Curiosamente, o discurso francês ignora que o impacto ambiental da pecuária local não é tão pequeno quanto alegam. A produção de carne na França consome vastos recursos naturais e contribui significativamente para as emissões de gases de efeito estufa. Além disso, se o problema é a Amazônia, a França também tem o que responder. Última potência europeia no controle de um vasto território no continente americano, a Guiana, a França também enfrenta problemas com o garimpo ilegal, o desmatamento criminoso e as queimadas. Mas quando essa realidade é mencionada, o discurso muda: o que é justificável na França torna-se inaceitável quando se trata do Brasil.
Pedido de desculpas
Seja como for, a guerra prossegue e não terá um fim se o governo brasileiro não adotar uma postura mais firme em defesa dos interesses do Brasil. Na semana passada, apenas para citar um exemplo do que anda acontecendo, depois de ter dito que a empresa que dirige cancelaria as importações de carne brasileira, o presidente da rede de supermercados Carrefour na França, Alexandre Bompard, voltou atrás. Isso porque os frigoríficos brasileiros reagiram ao anúncio de suspensão das exportações mínimas que fazem para a França, e suspenderam as entregas de carne às mais de 500 lojas da rede no Brasil — e que respondem por mais de 20% das receitas globais do grupo.
Para tentar acalmar os ânimos, Bompard escreveu uma carta que, a pretexto de pedir desculpas, foi uma das mais claras demonstrações de arrogância, de desfaçatez vistas nas relações comerciais de alto nível nos últimos anos. O documento teve como destinatário o ministro da Agricultura Carlos Fávaro, que havia apoiado a decisão dos frigoríficos.
O texto chega a ser risível. Bompard, dá a entender que o Carrefour encara como um favor o fato de abastecer os açougues das cerca de 500 lojas que o grupo opera no país com carne produzida nos pastos brasileiros. E diz que tudo seguirá do jeito que tem sido até agora: os clientes do Carrefour na França seguirão comendo carne produzida pelos improdutivos pecuaristas locais — e os brasileiros, continuarão sendo abastecidos pelos produtores locais.

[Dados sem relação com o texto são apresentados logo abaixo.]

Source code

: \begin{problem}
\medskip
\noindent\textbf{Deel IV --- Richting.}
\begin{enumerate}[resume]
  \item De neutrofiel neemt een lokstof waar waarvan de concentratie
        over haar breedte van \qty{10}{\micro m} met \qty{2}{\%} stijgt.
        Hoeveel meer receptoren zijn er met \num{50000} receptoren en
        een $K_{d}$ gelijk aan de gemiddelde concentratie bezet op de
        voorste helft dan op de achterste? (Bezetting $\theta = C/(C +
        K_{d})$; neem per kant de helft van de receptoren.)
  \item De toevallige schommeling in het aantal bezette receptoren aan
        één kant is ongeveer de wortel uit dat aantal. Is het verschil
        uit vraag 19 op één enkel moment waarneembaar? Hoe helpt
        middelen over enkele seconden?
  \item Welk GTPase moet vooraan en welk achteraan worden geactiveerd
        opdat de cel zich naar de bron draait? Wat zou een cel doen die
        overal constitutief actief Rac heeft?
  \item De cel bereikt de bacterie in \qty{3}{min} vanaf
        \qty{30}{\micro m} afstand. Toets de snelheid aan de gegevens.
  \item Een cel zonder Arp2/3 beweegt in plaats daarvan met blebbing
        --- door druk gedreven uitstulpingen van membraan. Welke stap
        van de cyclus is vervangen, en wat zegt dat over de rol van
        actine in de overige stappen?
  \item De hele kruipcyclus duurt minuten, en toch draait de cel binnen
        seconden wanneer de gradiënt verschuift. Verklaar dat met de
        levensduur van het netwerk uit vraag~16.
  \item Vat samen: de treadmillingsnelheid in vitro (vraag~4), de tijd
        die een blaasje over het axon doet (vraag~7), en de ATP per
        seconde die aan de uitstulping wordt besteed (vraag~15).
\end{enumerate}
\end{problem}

Até aí, tudo bem. Se a conversa fosse séria, a resposta adequada ao protecionista Bompard seria: très bien, monsieur! A empresa que o senhor comanda está completamente livre para encher as lojas do Brasil com a carne francesa. Desde que o senhor se comprometa a não praticar nenhum tipo de dumping e se disponha a vender o produto, sem os subsídios gordos que recebe do governo francês.
Será que o protecionista estaria disposto a fazer um acordo como esse? Será que ele estaria disposto a expor a carne francesa a uma competição honesta com a carne brasileira? Ou será que ele considera o consumidor brasileiro idiota o suficiente para comprar uma carne mais cara e de qualidade inferior à nacional só porque ela veio das superprotegidas fazendas francesas?
Já passou da hora do governo entender que defender as empresas e os produtos locais de forma firme e incisiva não é um favor, mas a obrigação de qualquer governo que se proponha a trabalhar pela prosperidade de seu país. Será que os franceses topam essa disputa? Claro que não!